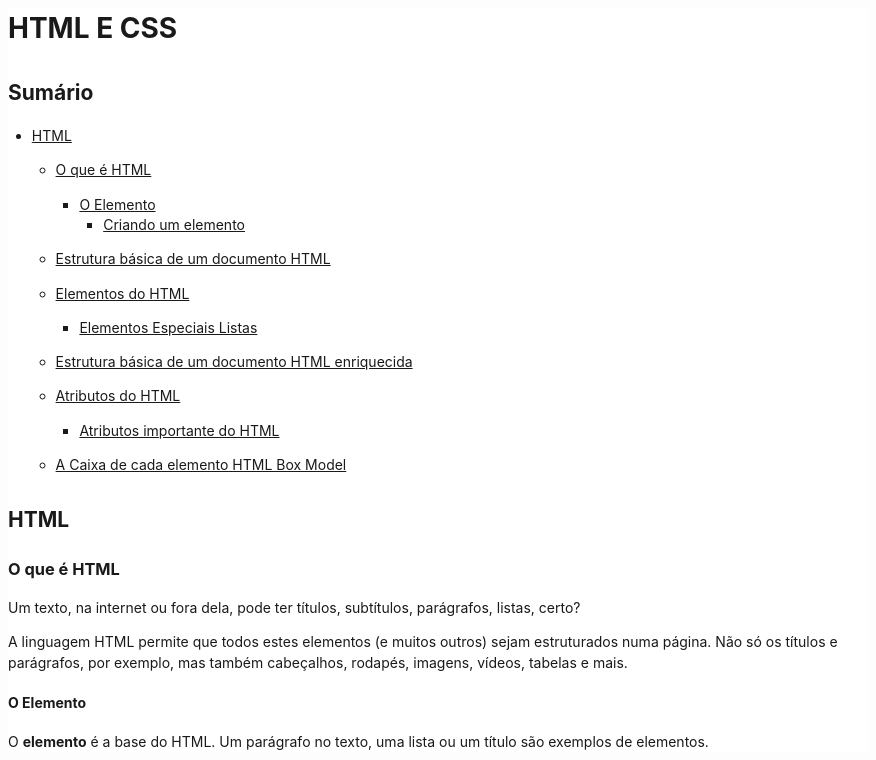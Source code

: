 # HTML E CSS

## Sumário

- [HTML](#HTML)

  - [O que é HTML](#O-que-é-HTML)
    - [O Elemento](#O-Elemento)
      - [Criando um elemento](#Criando-um-elemento)

  - [Estrutura básica de um documento HTML](#Estrutura-básica-de-um-documento-HTML)
  - [Elementos do HTML](#Elementos-do-HTML)
    - [Elementos Especiais Listas](#Elementos-Especiais-Listas)
  - [Estrutura básica de um documento HTML enriquecida](#Estrutura-básica-de-um-documento-HTML-enriquecida)
  - [Atributos do HTML](#Atributos-do-HTML) 
    - [Atributos importante do HTML](#Atributos-importante-do-HTML)
  - [A Caixa de cada elemento HTML Box Model](#A-Caixa-de-cada-elemento-HTML-Box-Model)







## HTML

### O que é HTML

Um texto, na internet ou fora dela, pode ter títulos, subtítulos, parágrafos, listas, certo?

A linguagem HTML permite que todos estes elementos (e muitos outros) sejam estruturados numa página. Não só os títulos e parágrafos, por exemplo, mas também cabeçalhos, rodapés, imagens, vídeos, tabelas e mais.

#### O Elemento

O **elemento** é a base do HTML. Um parágrafo no texto, uma lista ou um título são exemplos de elementos.
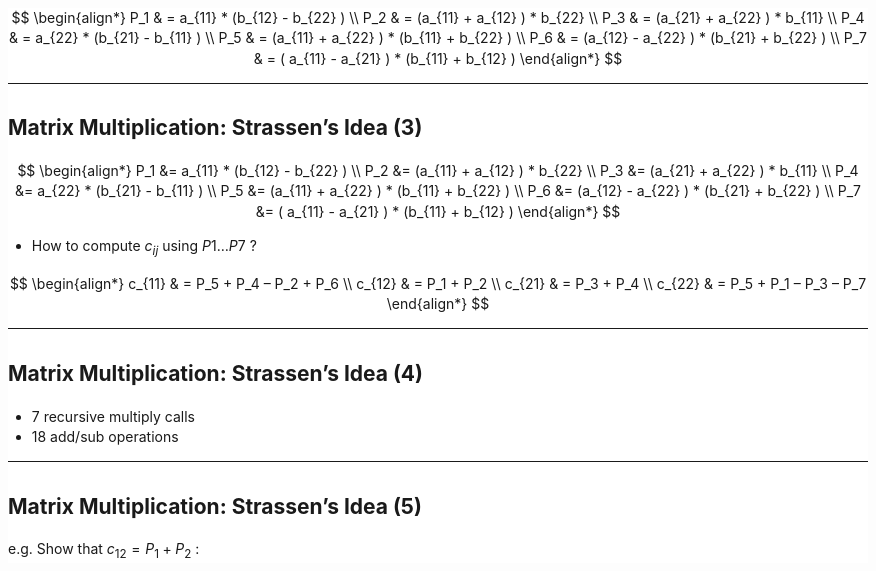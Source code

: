 $$
\begin{align*} 
  P_1 & =  a_{11} * (b_{12} - b_{22} )    \\
  P_2 & = (a_{11} + a_{12} ) * b_{22}    \\
  P_3 & = (a_{21} + a_{22} ) * b_{11}    \\          
  P_4 & = a_{22} * (b_{21} - b_{11} )    \\           
  P_5 & = (a_{11} + a_{22} ) * (b_{11} + b_{22} ) \\
  P_6 & = (a_{12} - a_{22} ) * (b_{21} + b_{22} ) \\
  P_7 & = ( a_{11} - a_{21} ) * (b_{11} + b_{12} )
\end{align*}
$$

---

<style scoped>section{ font-size: 25px; }</style>

## Matrix Multiplication: Strassen’s Idea (3)

$$
\begin{align*} 
P_1 &=  a_{11} * (b_{12} - b_{22} )    \\
P_2 &= (a_{11} + a_{12} ) * b_{22}    \\
P_3 &= (a_{21} + a_{22} ) * b_{11}    \\          
P_4 &= a_{22} * (b_{21} - b_{11} )    \\           
P_5 &= (a_{11} + a_{22} ) * (b_{11} + b_{22} ) \\
P_6 &= (a_{12} - a_{22} ) * (b_{21} + b_{22} ) \\
P_7 &= ( a_{11} - a_{21} ) * (b_{11} + b_{12} )
\end{align*}
$$

- How to compute $c_{ij}$ using $P1 \dots P7$ ?

$$
\begin{align*} 
c_{11} & = P_5 + P_4 – P_2 + P_6 \\
c_{12} & = P_1 + P_2 \\
c_{21} & = P_3 + P_4 \\
c_{22} & = P_5 + P_1 – P_3 – P_7
\end{align*}
$$

---

## Matrix Multiplication: Strassen’s Idea (4)

- $7$ recursive multiply calls
- $18$ add/sub operations

---

## Matrix Multiplication: Strassen’s Idea (5)

e.g. Show that $c_{12} = P_1+P_2$ :
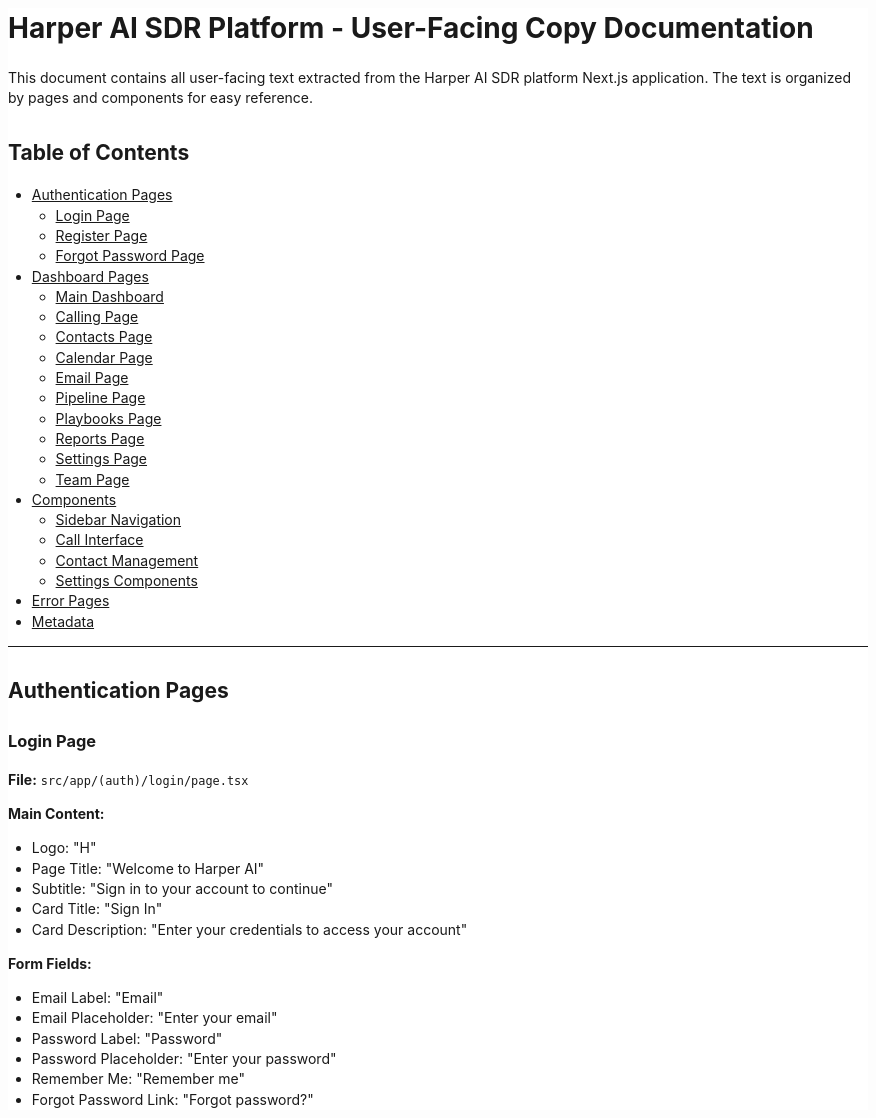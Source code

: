 # Harper AI SDR Platform - User-Facing Copy Documentation

This document contains all user-facing text extracted from the Harper AI SDR platform Next.js application. The text is organized by pages and components for easy reference.

## Table of Contents

- [Authentication Pages](#authentication-pages)
  - [Login Page](#login-page)
  - [Register Page](#register-page)
  - [Forgot Password Page](#forgot-password-page)
- [Dashboard Pages](#dashboard-pages)
  - [Main Dashboard](#main-dashboard)
  - [Calling Page](#calling-page)
  - [Contacts Page](#contacts-page)
  - [Calendar Page](#calendar-page)
  - [Email Page](#email-page)
  - [Pipeline Page](#pipeline-page)
  - [Playbooks Page](#playbooks-page)
  - [Reports Page](#reports-page)
  - [Settings Page](#settings-page)
  - [Team Page](#team-page)
- [Components](#components)
  - [Sidebar Navigation](#sidebar-navigation)
  - [Call Interface](#call-interface)
  - [Contact Management](#contact-management)
  - [Settings Components](#settings-components)
- [Error Pages](#error-pages)
- [Metadata](#metadata)

---

## Authentication Pages

### Login Page
**File:** `src/app/(auth)/login/page.tsx`

**Main Content:**
- Logo: "H"
- Page Title: "Welcome to Harper AI"
- Subtitle: "Sign in to your account to continue"
- Card Title: "Sign In"
- Card Description: "Enter your credentials to access your account"

**Form Fields:**
- Email Label: "Email"
- Email Placeholder: "Enter your email"
- Password Label: "Password"
- Password Placeholder: "Enter your password"
- Remember Me: "Remember me"
- Forgot Password Link: "Forgot password?"
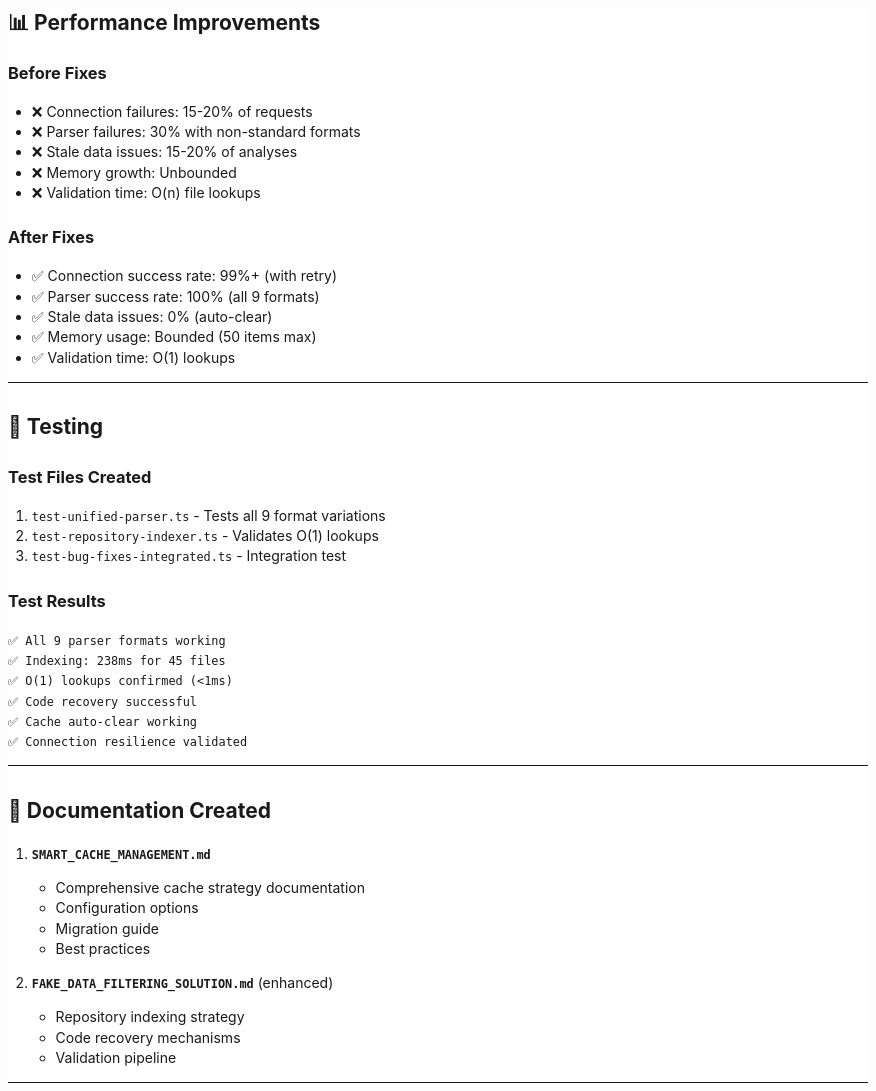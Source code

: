 ## 📊 Performance Improvements

### Before Fixes
- ❌ Connection failures: 15-20% of requests
- ❌ Parser failures: 30% with non-standard formats
- ❌ Stale data issues: 15-20% of analyses
- ❌ Memory growth: Unbounded
- ❌ Validation time: O(n) file lookups

### After Fixes
- ✅ Connection success rate: 99%+ (with retry)
- ✅ Parser success rate: 100% (all 9 formats)
- ✅ Stale data issues: 0% (auto-clear)
- ✅ Memory usage: Bounded (50 items max)
- ✅ Validation time: O(1) lookups

---

## 🧪 Testing

### Test Files Created
1. `test-unified-parser.ts` - Tests all 9 format variations
2. `test-repository-indexer.ts` - Validates O(1) lookups
3. `test-bug-fixes-integrated.ts` - Integration test

### Test Results
```
✅ All 9 parser formats working
✅ Indexing: 238ms for 45 files
✅ O(1) lookups confirmed (<1ms)
✅ Code recovery successful
✅ Cache auto-clear working
✅ Connection resilience validated
```

---

## 📝 Documentation Created

1. **`SMART_CACHE_MANAGEMENT.md`**
   - Comprehensive cache strategy documentation
   - Configuration options
   - Migration guide
   - Best practices

2. **`FAKE_DATA_FILTERING_SOLUTION.md`** (enhanced)
   - Repository indexing strategy
   - Code recovery mechanisms
   - Validation pipeline

---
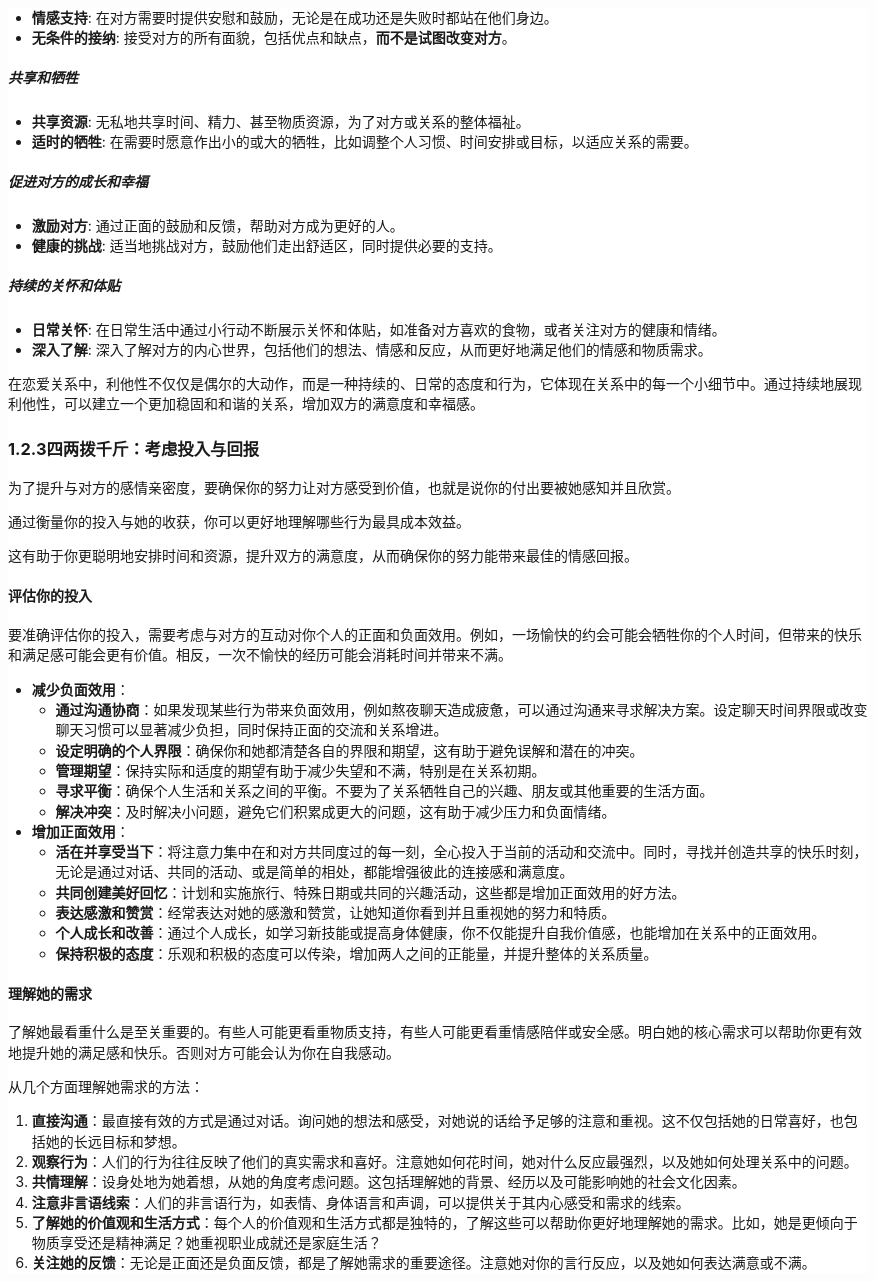 - **情感支持**: 在对方需要时提供安慰和鼓励，无论是在成功还是失败时都站在他们身边。
- **无条件的接纳**: 接受对方的所有面貌，包括优点和缺点，**而不是试图改变对方**。

##### 共享和牺牲

- **共享资源**: 无私地共享时间、精力、甚至物质资源，为了对方或关系的整体福祉。
- **适时的牺牲**: 在需要时愿意作出小的或大的牺牲，比如调整个人习惯、时间安排或目标，以适应关系的需要。

##### 促进对方的成长和幸福

- **激励对方**: 通过正面的鼓励和反馈，帮助对方成为更好的人。
- **健康的挑战**: 适当地挑战对方，鼓励他们走出舒适区，同时提供必要的支持。

##### 持续的关怀和体贴

- **日常关怀**: 在日常生活中通过小行动不断展示关怀和体贴，如准备对方喜欢的食物，或者关注对方的健康和情绪。
- **深入了解**: 深入了解对方的内心世界，包括他们的想法、情感和反应，从而更好地满足他们的情感和物质需求。

在恋爱关系中，利他性不仅仅是偶尔的大动作，而是一种持续的、日常的态度和行为，它体现在关系中的每一个小细节中。通过持续地展现利他性，可以建立一个更加稳固和和谐的关系，增加双方的满意度和幸福感。



### 1.2.3四两拨千斤：考虑投入与回报

为了提升与对方的感情亲密度，要确保你的努力让对方感受到价值，也就是说你的付出要被她感知并且欣赏。

通过衡量你的投入与她的收获，你可以更好地理解哪些行为最具成本效益。

这有助于你更聪明地安排时间和资源，提升双方的满意度，从而确保你的努力能带来最佳的情感回报。

#### **评估你的投入**

要准确评估你的投入，需要考虑与对方的互动对你个人的正面和负面效用。例如，一场愉快的约会可能会牺牲你的个人时间，但带来的快乐和满足感可能会更有价值。相反，一次不愉快的经历可能会消耗时间并带来不满。

- **减少负面效用**：
  - **通过沟通协商**：如果发现某些行为带来负面效用，例如熬夜聊天造成疲惫，可以通过沟通来寻求解决方案。设定聊天时间界限或改变聊天习惯可以显著减少负担，同时保持正面的交流和关系增进。
  - **设定明确的个人界限**：确保你和她都清楚各自的界限和期望，这有助于避免误解和潜在的冲突。
  - **管理期望**：保持实际和适度的期望有助于减少失望和不满，特别是在关系初期。
  - **寻求平衡**：确保个人生活和关系之间的平衡。不要为了关系牺牲自己的兴趣、朋友或其他重要的生活方面。
  - **解决冲突**：及时解决小问题，避免它们积累成更大的问题，这有助于减少压力和负面情绪。
- **增加正面效用**：
  - **活在并享受当下**：将注意力集中在和对方共同度过的每一刻，全心投入于当前的活动和交流中。同时，寻找并创造共享的快乐时刻，无论是通过对话、共同的活动、或是简单的相处，都能增强彼此的连接感和满意度。
  - **共同创建美好回忆**：计划和实施旅行、特殊日期或共同的兴趣活动，这些都是增加正面效用的好方法。
  - **表达感激和赞赏**：经常表达对她的感激和赞赏，让她知道你看到并且重视她的努力和特质。
  - **个人成长和改善**：通过个人成长，如学习新技能或提高身体健康，你不仅能提升自我价值感，也能增加在关系中的正面效用。
  - **保持积极的态度**：乐观和积极的态度可以传染，增加两人之间的正能量，并提升整体的关系质量。

#### **理解她的需求**

了解她最看重什么是至关重要的。有些人可能更看重物质支持，有些人可能更看重情感陪伴或安全感。明白她的核心需求可以帮助你更有效地提升她的满足感和快乐。否则对方可能会认为你在自我感动。

从几个方面理解她需求的方法：

1. **直接沟通**：最直接有效的方式是通过对话。询问她的想法和感受，对她说的话给予足够的注意和重视。这不仅包括她的日常喜好，也包括她的长远目标和梦想。
2. **观察行为**：人们的行为往往反映了他们的真实需求和喜好。注意她如何花时间，她对什么反应最强烈，以及她如何处理关系中的问题。
3. **共情理解**：设身处地为她着想，从她的角度考虑问题。这包括理解她的背景、经历以及可能影响她的社会文化因素。
4. **注意非言语线索**：人们的非言语行为，如表情、身体语言和声调，可以提供关于其内心感受和需求的线索。
5. **了解她的价值观和生活方式**：每个人的价值观和生活方式都是独特的，了解这些可以帮助你更好地理解她的需求。比如，她是更倾向于物质享受还是精神满足？她重视职业成就还是家庭生活？
6. **关注她的反馈**：无论是正面还是负面反馈，都是了解她需求的重要途径。注意她对你的言行反应，以及她如何表达满意或不满。
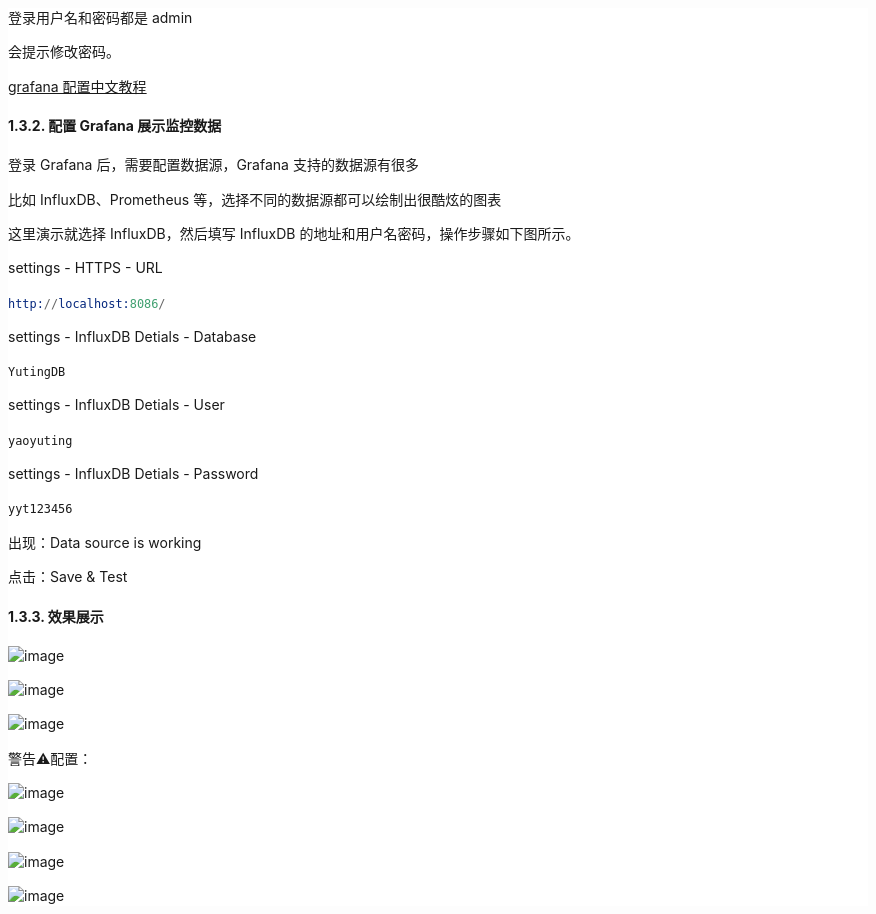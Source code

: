 登录用户名和密码都是 admin

会提示修改密码。

[grafana 配置中文教程](https://grafana.com/docs/grafana/latest/datasources/prometheus/)

####  1.3.2. <a name='Grafana-1'></a>配置 Grafana 展示监控数据

登录 Grafana 后，需要配置数据源，Grafana 支持的数据源有很多

比如 InfluxDB、Prometheus 等，选择不同的数据源都可以绘制出很酷炫的图表

这里演示就选择 InfluxDB，然后填写 InfluxDB 的地址和用户名密码，操作步骤如下图所示。

settings - HTTPS - URL

```s
http://localhost:8086/
```

settings - InfluxDB Detials - Database

```S
YutingDB
```

settings - InfluxDB Detials - User

```s
yaoyuting
```

settings - InfluxDB Detials - Password

```s
yyt123456
```

出现：Data source is working

点击：Save & Test

####  1.3.3. <a name='-1'></a>效果展示

![image](https://raw.githubusercontent.com/YutingYao/DailyJupyter/main/imageSever/image.3ltbbufx3r80.png)

![image](https://raw.githubusercontent.com/YutingYao/DailyJupyter/main/imageSever/image.71dtin6t0p40.png)

![image](https://raw.githubusercontent.com/YutingYao/DailyJupyter/main/imageSever/image.6nttyphyc4c0.png)

警告⚠配置：

![image](https://raw.githubusercontent.com/YutingYao/DailyJupyter/main/imageSever/image.309ws7vhy1k0.png)

![image](https://raw.githubusercontent.com/YutingYao/DailyJupyter/main/imageSever/image.11huxh20rbq8.png)

![image](https://raw.githubusercontent.com/YutingYao/DailyJupyter/main/imageSever/image.3d9t7ui055y0.png)

![image](https://raw.githubusercontent.com/YutingYao/DailyJupyter/main/imageSever/image.1povds1j9z1c.png)
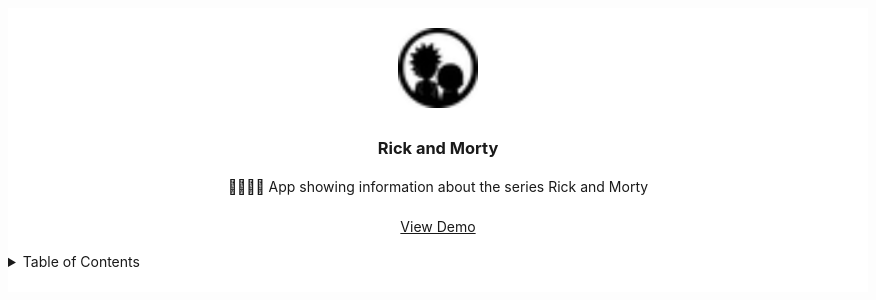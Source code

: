 <div id="top"></div>


<br />
<div align="center">
  <a href="https://github.com/OleinikovaPolina/RickAndMorty">
    <img src="public/logo512.png" alt="Logo" width="80" height="80">
  </a>
  <h3 align="center">Rick and Morty</h3>
  <p align="center">
    👨‍🔬🦹‍♂️ App showing information about the series Rick and Morty
    <br />
    <br />
    <a href="https://oleinikovapolina.github.io/RickAndMorty/dist/#/">View Demo</a>
  </p>
</div>



<details><summary>Table of Contents</summary></details>

<br/>

<div class="d-flex">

* * * * * * *

▶ [Task goal]: Which lines above hold the string "with"? Show each of them.

▶ [Task solution]:
- ❌ Parser failures: 30% with non-standard formats
- ✅ Connection success rate: 99%+ (with retry)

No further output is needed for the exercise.